La trampa de la comparación
Patrón psicológico en el que la autoestima se distorsiona al compararse con los demás, erosionando la satisfacción y la confianza en uno mismo. Es un fenómeno psicológico de siempre, pero la proliferación de las redes sociales multiplica las ocasiones de comparación y hace que su impacto se note más.
Qué es la trampa de la comparación
La trampa de la comparación es un patrón psicológico en el que comparar los logros, la apariencia, el estilo de vida y las capacidades de los demás con los propios se convierte en un hábito, y cada vez que se compara, se siente como si el propio valor disminuyera. Según la «teoría de la comparación social» propuesta en 1954 por el psicólogo social Leon Festinger, los seres humanos tienen una tendencia instintiva a evaluar sus propias capacidades y opiniones comparándolas con las de otros. Esto en sí mismo es una función psicológica normal, pero cuando el objeto o la frecuencia de la comparación se vuelven inadecuados, se transforma en una trampa que corroe la autoestima.
En particular, las redes sociales funcionan como un dispositivo que acelera poderosamente esta trampa. Lo que fluye por el timeline es el carrete de momentos destacados de la vida de los demás: paisajes espectaculares de viajes, anuncios de ascensos, fotos de familias felices. Si comparamos nuestra vida cotidiana con todo eso, es natural que nuestra propia vida parezca descolorida. Sin embargo, lo que estamos comparando es «el escenario de los demás» con «nuestros bastidores», y la base de la comparación no es equitativa desde el principio.
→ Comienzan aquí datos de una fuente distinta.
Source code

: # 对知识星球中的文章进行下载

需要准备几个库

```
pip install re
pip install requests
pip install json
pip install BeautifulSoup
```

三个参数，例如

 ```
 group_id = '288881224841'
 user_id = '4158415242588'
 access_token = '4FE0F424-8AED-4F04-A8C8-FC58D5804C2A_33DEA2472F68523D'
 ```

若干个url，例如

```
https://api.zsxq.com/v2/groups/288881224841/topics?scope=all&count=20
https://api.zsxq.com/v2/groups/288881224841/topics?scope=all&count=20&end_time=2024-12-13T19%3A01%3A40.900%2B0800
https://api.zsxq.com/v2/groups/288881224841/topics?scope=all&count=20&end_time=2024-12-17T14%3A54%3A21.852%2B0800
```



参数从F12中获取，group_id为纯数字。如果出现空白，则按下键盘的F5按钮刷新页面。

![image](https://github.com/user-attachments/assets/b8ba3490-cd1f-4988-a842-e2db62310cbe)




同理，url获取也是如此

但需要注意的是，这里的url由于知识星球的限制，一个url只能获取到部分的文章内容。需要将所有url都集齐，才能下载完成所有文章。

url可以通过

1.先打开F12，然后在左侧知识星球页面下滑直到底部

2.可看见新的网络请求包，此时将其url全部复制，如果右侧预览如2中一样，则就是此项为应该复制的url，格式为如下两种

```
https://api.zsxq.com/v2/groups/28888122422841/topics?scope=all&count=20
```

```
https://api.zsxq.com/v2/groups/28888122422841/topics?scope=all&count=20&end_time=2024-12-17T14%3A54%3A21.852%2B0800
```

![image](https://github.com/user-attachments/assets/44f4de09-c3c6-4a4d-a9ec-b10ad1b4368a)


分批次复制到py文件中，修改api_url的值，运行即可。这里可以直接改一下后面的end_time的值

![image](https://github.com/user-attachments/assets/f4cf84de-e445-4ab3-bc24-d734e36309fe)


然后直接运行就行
Comparación ascendente y comparación descendente
La comparación social tiene dos direcciones. La «comparación ascendente», en la que nos comparamos con alguien que percibimos como superior, y la «comparación descendente», en la que nos comparamos con alguien que percibimos como inferior. La comparación ascendente puede convertirse en motivación del tipo «yo también quiero llegar ahí», y su efecto no es uniforme: cuando la distancia con el otro parece insalvable, tiende a inclinarse hacia el sentimiento de inferioridad de «no valgo nada». Por otro lado, también se ha documentado que la comparación descendente ayuda a sostener la autoestima. Aun así, hay quien advierte de que ese alivio de «al menos estoy mejor que esa persona» puede derivar en complacencia o en un sentido distorsionado de superioridad, y una autovaloración apoyada en menospreciar a otros se tambalea con solo cambiar de referente. En cualquier dirección, existe un riesgo inherente en medir el propio valor usando a los demás como vara de medir.
Cómo salir de la comparación
Escapar completamente de la trampa de la comparación es difícil. El ser humano es un animal social y mirar a los demás para situarse surge de forma espontánea. Sin embargo, es posible tomar conciencia de la comparación y mitigar su impacto. En primer lugar, con solo darse cuenta de que «ahora mismo me estoy comparando con alguien», se puede tomar distancia del patrón de pensamiento automático. A continuación, se puede intentar cambiar el objeto de comparación de los demás a «uno mismo en el pasado». Si nos fijamos en qué ha cambiado respecto a hace seis meses, qué somos capaces de hacer ahora que antes no podíamos, podremos percibir nuestro propio crecimiento sin usar la vara de medir de otros. Reducir conscientemente el tiempo que pasamos en redes sociales también es una medida fácil de poner en marcha. El objetivo no es eliminar la comparación por completo, sino construir un yo que no se deje arrastrar por ella.